Lebih lanjut, Sekan menyebut, jika penjualan tanah itu hanya dihargai Rp 384.000 m2. Padahal, tambah Sekan, posisi tanah itu sangat strategis.
“Sebagai pembanding, tanah masyarakat di sekitar lokasi itu harganya sudah di atas Rp 650.000 m2. Lalu, kelebihan harganya diselewengkan siapa? Apa lagi kalau bicara nilai sirategisnya, sudah seharusnya pantas kalau harganya dua atau tiga kali lipat dari tanah masyarakat,” bebernya.

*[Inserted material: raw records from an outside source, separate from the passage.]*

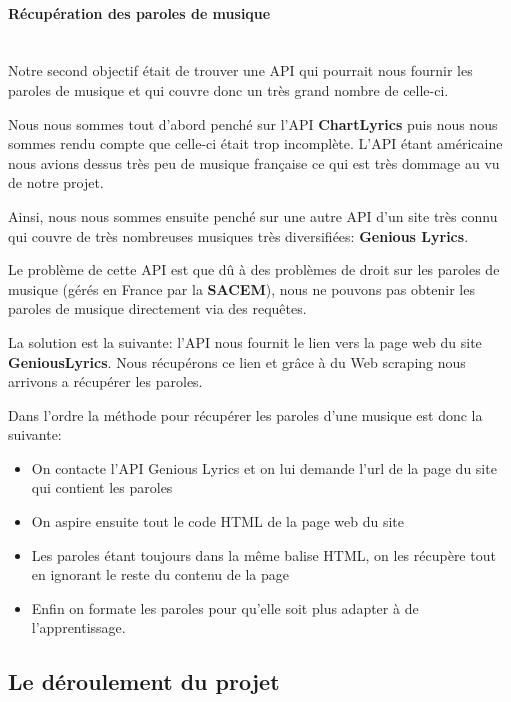 \documentclass[12pt,french]{article}
\begin{document}
\paragraph{Récupération des paroles de musique \\\\}

Notre second objectif était de trouver une API qui pourrait nous fournir les paroles de musique et qui couvre donc un très grand nombre de celle-ci.

\medskip

Nous nous sommes tout d'abord penché sur l'API \textbf{ChartLyrics} puis nous nous sommes rendu compte que celle-ci était trop incomplète. L'API étant américaine nous avions dessus très peu de musique française ce qui est très dommage au vu de notre projet.

\medskip

Ainsi, nous nous sommes ensuite penché sur une autre API d'un site très connu qui couvre de très nombreuses musiques très diversifiées: \textbf{Genious Lyrics}.

Le problème de cette API est que dû à des problèmes de droit sur les paroles de musique (gérés en France par la \textbf{SACEM}), nous ne pouvons pas obtenir les paroles de musique directement via des requêtes.

La solution est la suivante: l'API nous fournit le lien vers la page web du site \textbf{GeniousLyrics}. Nous récupérons ce lien et grâce à du Web scraping nous arrivons a récupérer les paroles.

Dans l'ordre la méthode pour récupérer les paroles d'une musique est donc la suivante: 

\medskip

\begin{itemize}
	\item On contacte l'API Genious Lyrics et on lui demande l'url de la page du site qui contient les paroles
	\item On aspire ensuite tout le code HTML de la page web du site
	\item Les paroles étant toujours dans la même balise HTML, on les récupère tout en ignorant le reste du contenu de la page
	\item Enfin on formate les paroles pour qu'elle soit plus adapter à de l'apprentissage.
\end{itemize}

\medskip

\subsection{Le déroulement du projet}
\end{document}
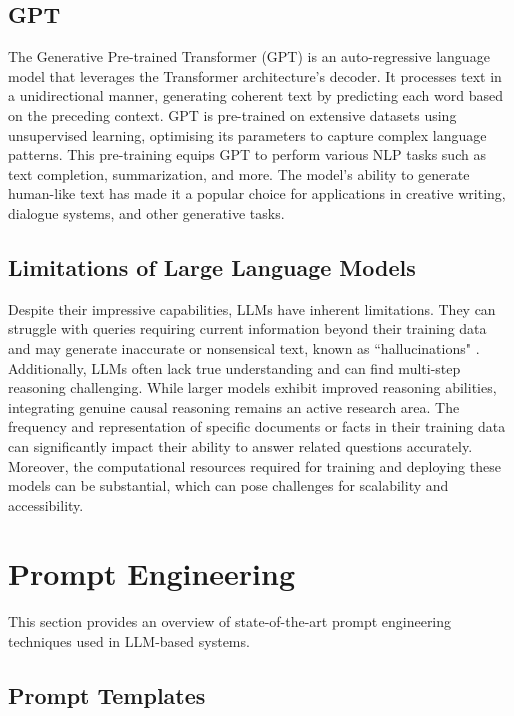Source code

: \subsection{GPT}

The Generative Pre-trained Transformer (GPT) \cite{radford2018improving} is an auto-regressive language model that leverages the Transformer architecture's decoder. It processes text in a unidirectional manner, generating coherent text by predicting each word based on the preceding context. GPT is pre-trained on extensive datasets using unsupervised learning, optimising its parameters to capture complex language patterns. This pre-training equips GPT to perform various NLP tasks such as text completion, summarization, and more. The model's ability to generate human-like text has made it a popular choice for applications in creative writing, dialogue systems, and other generative tasks.

\subsection{Limitations of Large Language Models}

Despite their impressive capabilities, LLMs have inherent limitations. They can struggle with queries requiring current information beyond their training data and may generate inaccurate or nonsensical text, known as ``hallucinations" \cite{zhang2023siren}. Additionally, LLMs often lack true understanding and can find multi-step reasoning challenging. While larger models exhibit improved reasoning abilities, integrating genuine causal reasoning remains an active research area. The frequency and representation of specific documents or facts in their training data can significantly impact their ability to answer related questions accurately. Moreover, the computational resources required for training and deploying these models can be substantial, which can pose challenges for scalability and accessibility.


\section{Prompt Engineering}

This section provides an overview of state-of-the-art prompt engineering techniques used in LLM-based systems.

\subsection{Prompt Templates}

Tak cukup itu, Sekan menilai, pejualan aset desa berupa kali yang dilakukan Kades tidak melaksanakan ketentuan dalam Perda Kabupaten Lamongan Nomor 3 Tahun 2015 Tentang Desa pasal 150 Ayat 6.
Nahasnya lagi, Sekan menyayangkan, kali yang kini dijual tersebut telah diuruk, sehingga telah menghilangkan fungsi kali sebagai saluran air dan berakibat pada penyumbatan serta terjadinya banjir.
“Uang hasil penjualan tanah itu pun diduga hanya diterima Kades sendiri dan tidak dimasukkan ke dalam rekening Bendahara Desa, sehingga keluar masuknya uang tak tercatat dan terencanakan dalam APBDes. Selama menjabat sebagai Kades, saudara Supadi juga tak membuat laporan sebagaimana perundang-undangan, di antaranya Perda Lamongan Nomor 3 Tahun 2015 Pasal 29 Huruf d,” jelasnya
Secara terpisah, Kepala Desa Pandanpancur, Supadi saat dikonfirmasi i wartawan mengatakan, pihaknya berdalih tidak pernah menjual kali yang dimaksudkan pelapor. Menurutnya, lokasi yang dimaksud itu hanya dipakai oleh PT ada kompensasi untuk dusun dan desa.
“Uang kompensasi itu sebesar Rp 100 juta, diterimakan Rp 70 juta untuk dusun Nginjen dan Rp 30 juta untuk Desa Pandanpancur. Jadi tidak benar kalau saya menjual. Ada kompensasi dari perusahaan,” ungkapnya, Rabu (11/5/2022).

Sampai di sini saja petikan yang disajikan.